Each line that has the string "func" must be copied from the records below.
═══ RECORD EXTRACTS
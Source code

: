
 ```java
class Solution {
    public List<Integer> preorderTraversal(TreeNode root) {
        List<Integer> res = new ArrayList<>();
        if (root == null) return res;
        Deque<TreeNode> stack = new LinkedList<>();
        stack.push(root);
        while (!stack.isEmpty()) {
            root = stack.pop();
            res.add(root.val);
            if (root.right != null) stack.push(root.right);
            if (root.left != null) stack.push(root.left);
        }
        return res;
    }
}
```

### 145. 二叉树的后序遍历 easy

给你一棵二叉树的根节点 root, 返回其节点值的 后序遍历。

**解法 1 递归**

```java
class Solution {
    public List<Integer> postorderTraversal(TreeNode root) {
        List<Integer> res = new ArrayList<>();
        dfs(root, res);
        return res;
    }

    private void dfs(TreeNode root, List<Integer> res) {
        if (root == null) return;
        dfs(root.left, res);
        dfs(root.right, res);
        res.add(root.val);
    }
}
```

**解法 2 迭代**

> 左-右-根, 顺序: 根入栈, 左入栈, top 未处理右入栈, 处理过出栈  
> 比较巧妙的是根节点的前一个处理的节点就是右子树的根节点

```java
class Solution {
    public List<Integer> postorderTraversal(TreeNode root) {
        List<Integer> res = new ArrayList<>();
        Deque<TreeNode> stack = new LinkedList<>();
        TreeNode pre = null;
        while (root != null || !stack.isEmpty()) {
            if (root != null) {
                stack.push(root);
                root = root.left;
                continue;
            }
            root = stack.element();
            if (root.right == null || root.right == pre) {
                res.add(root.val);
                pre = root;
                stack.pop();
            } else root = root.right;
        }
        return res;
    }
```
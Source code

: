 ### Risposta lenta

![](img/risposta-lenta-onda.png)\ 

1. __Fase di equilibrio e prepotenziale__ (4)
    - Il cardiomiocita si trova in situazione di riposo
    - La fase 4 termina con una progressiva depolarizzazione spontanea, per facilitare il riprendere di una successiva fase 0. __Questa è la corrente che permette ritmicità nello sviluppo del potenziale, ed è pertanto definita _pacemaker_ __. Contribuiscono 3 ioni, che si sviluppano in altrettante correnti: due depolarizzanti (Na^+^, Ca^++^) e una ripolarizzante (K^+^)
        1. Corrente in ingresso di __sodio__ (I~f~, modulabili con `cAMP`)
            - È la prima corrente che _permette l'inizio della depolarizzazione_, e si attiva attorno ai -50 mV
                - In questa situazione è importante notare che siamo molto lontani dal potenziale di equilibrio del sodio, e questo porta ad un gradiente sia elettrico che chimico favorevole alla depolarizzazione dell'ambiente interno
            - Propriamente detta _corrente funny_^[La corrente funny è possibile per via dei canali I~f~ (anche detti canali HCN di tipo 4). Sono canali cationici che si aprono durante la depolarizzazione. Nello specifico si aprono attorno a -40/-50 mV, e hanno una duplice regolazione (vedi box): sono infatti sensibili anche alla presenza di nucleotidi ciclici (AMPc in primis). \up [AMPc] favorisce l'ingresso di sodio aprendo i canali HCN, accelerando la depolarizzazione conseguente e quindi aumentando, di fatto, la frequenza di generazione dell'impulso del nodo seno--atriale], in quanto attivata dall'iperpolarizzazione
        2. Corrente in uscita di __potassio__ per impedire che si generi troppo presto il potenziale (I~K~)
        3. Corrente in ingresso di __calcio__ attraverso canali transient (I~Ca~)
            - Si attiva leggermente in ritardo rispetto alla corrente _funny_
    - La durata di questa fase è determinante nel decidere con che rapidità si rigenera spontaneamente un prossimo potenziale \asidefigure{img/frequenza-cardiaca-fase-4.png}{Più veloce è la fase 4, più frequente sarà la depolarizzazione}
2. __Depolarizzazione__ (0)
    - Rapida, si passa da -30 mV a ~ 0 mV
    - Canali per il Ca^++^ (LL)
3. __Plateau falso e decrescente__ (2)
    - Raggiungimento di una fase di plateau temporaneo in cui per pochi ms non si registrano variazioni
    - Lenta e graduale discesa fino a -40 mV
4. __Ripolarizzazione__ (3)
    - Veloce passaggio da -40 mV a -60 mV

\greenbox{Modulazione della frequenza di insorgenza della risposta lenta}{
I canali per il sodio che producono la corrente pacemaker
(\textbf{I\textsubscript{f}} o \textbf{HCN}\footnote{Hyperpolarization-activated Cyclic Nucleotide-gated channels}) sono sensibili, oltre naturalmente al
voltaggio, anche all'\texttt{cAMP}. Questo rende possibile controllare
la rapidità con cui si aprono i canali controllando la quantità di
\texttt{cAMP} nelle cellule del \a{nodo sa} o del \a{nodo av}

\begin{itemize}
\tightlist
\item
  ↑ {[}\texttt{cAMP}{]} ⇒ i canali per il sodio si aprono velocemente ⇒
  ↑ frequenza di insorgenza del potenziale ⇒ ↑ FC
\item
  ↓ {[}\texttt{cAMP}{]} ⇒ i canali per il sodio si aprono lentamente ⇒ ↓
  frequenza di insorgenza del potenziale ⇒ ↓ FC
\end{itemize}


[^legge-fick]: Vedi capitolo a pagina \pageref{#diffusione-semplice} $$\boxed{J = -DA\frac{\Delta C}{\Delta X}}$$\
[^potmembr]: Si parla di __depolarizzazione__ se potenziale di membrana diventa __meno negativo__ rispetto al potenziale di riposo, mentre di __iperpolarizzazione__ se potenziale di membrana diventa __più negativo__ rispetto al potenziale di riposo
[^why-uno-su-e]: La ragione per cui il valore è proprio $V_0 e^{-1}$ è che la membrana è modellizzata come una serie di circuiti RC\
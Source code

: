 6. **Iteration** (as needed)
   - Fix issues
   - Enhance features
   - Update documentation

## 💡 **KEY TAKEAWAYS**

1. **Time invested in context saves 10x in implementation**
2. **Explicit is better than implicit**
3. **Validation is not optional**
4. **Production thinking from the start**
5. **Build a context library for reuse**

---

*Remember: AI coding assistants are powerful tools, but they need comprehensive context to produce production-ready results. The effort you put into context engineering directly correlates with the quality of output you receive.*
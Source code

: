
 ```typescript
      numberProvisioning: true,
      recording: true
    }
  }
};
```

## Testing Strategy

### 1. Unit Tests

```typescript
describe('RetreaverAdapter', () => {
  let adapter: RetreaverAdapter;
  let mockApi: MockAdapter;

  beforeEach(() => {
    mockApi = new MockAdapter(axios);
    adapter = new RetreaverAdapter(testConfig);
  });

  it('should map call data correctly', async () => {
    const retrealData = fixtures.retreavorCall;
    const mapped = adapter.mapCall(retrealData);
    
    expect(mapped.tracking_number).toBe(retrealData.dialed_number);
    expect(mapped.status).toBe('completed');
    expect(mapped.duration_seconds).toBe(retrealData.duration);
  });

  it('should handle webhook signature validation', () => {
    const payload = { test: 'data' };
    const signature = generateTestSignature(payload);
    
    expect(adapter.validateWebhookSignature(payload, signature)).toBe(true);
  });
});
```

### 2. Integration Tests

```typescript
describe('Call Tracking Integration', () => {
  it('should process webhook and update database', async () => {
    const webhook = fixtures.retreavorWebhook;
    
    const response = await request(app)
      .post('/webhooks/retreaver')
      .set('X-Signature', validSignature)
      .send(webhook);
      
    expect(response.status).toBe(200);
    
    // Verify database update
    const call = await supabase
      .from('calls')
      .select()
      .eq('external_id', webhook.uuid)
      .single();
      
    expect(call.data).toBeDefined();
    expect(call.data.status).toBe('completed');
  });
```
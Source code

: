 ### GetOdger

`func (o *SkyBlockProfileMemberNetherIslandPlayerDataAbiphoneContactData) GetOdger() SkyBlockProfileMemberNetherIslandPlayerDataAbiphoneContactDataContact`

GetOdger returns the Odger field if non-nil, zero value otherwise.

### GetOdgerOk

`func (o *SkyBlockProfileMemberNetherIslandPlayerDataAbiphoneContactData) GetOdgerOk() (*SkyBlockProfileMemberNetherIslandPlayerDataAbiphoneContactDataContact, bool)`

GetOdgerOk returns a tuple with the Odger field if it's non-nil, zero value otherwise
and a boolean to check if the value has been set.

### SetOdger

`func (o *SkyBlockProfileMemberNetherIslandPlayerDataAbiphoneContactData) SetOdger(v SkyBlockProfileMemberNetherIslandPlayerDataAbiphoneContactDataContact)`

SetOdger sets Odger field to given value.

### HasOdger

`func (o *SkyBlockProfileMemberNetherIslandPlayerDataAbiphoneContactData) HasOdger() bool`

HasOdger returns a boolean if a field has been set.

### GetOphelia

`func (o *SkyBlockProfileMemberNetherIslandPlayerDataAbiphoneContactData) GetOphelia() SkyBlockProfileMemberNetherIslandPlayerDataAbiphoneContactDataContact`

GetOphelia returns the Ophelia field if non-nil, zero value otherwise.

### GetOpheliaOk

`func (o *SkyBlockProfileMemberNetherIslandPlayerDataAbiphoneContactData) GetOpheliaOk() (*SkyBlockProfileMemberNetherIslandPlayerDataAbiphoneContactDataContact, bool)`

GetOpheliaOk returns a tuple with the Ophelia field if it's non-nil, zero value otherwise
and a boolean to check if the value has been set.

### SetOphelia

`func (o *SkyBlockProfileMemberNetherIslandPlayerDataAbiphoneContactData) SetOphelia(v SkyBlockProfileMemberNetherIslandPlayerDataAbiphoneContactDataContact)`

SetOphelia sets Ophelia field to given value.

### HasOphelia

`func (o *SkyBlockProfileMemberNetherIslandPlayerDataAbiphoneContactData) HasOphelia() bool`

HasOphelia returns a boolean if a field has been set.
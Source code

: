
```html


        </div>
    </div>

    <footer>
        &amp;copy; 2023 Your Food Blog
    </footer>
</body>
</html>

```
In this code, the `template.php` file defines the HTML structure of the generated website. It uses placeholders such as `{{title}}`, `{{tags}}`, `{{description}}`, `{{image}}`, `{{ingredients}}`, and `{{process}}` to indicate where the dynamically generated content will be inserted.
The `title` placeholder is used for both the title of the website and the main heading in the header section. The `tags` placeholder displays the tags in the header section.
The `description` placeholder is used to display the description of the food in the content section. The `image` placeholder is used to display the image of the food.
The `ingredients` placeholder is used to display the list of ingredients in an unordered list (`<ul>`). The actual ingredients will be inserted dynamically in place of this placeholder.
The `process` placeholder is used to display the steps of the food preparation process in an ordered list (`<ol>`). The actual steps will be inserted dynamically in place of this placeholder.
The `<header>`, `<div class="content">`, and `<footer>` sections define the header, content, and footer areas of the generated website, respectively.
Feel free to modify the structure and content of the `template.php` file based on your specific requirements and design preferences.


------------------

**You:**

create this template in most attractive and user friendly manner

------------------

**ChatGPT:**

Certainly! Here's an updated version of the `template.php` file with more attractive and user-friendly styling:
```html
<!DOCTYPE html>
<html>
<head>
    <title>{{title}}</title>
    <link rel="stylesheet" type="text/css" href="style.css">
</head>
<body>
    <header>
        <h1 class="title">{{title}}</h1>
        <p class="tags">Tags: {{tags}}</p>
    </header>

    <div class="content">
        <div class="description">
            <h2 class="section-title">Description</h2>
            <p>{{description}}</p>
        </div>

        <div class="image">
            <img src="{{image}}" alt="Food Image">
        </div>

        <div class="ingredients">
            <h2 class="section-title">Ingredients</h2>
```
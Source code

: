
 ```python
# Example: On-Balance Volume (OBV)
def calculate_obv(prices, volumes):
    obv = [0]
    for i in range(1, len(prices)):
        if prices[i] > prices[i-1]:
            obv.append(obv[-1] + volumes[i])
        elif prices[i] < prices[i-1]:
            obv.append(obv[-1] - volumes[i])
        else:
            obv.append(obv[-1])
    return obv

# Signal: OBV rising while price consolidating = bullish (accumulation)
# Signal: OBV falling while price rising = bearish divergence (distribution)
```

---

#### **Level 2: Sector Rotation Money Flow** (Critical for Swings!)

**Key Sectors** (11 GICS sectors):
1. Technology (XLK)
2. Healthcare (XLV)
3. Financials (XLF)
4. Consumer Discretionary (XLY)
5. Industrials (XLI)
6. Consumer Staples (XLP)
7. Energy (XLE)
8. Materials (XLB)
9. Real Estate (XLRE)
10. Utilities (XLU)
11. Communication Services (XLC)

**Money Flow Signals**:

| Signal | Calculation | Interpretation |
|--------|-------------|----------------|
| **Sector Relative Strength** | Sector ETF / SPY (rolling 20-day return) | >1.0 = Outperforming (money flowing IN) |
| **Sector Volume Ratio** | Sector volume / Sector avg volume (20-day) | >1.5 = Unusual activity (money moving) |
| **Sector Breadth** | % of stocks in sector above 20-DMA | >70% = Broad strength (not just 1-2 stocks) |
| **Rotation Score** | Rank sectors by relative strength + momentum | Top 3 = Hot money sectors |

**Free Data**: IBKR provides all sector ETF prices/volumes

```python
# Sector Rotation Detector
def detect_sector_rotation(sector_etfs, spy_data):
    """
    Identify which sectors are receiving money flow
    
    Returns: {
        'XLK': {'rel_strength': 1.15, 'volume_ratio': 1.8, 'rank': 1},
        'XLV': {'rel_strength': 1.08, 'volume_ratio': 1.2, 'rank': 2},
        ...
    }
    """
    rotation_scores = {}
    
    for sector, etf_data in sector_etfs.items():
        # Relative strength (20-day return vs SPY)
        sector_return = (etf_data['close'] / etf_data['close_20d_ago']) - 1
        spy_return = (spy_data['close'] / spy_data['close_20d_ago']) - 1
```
══════
> _ANSWER_:
`func (o *SkyBlockProfileMemberNetherIslandPlayerDataAbiphoneContactData) GetOdger() SkyBlockProfileMemberNetherIslandPlayerDataAbiphoneContactDataContact`
`func (o *SkyBlockProfileMemberNetherIslandPlayerDataAbiphoneContactData) GetOdgerOk() (*SkyBlockProfileMemberNetherIslandPlayerDataAbiphoneContactDataContact, bool)`
`func (o *SkyBlockProfileMemberNetherIslandPlayerDataAbiphoneContactData) SetOdger(v SkyBlockProfileMemberNetherIslandPlayerDataAbiphoneContactDataContact)`
`func (o *SkyBlockProfileMemberNetherIslandPlayerDataAbiphoneContactData) HasOdger() bool`
`func (o *SkyBlockProfileMemberNetherIslandPlayerDataAbiphoneContactData) GetOphelia() SkyBlockProfileMemberNetherIslandPlayerDataAbiphoneContactDataContact`
`func (o *SkyBlockProfileMemberNetherIslandPlayerDataAbiphoneContactData) GetOpheliaOk() (*SkyBlockProfileMemberNetherIslandPlayerDataAbiphoneContactDataContact, bool)`
`func (o *SkyBlockProfileMemberNetherIslandPlayerDataAbiphoneContactData) SetOphelia(v SkyBlockProfileMemberNetherIslandPlayerDataAbiphoneContactDataContact)`
`func (o *SkyBlockProfileMemberNetherIslandPlayerDataAbiphoneContactData) HasOphelia() bool`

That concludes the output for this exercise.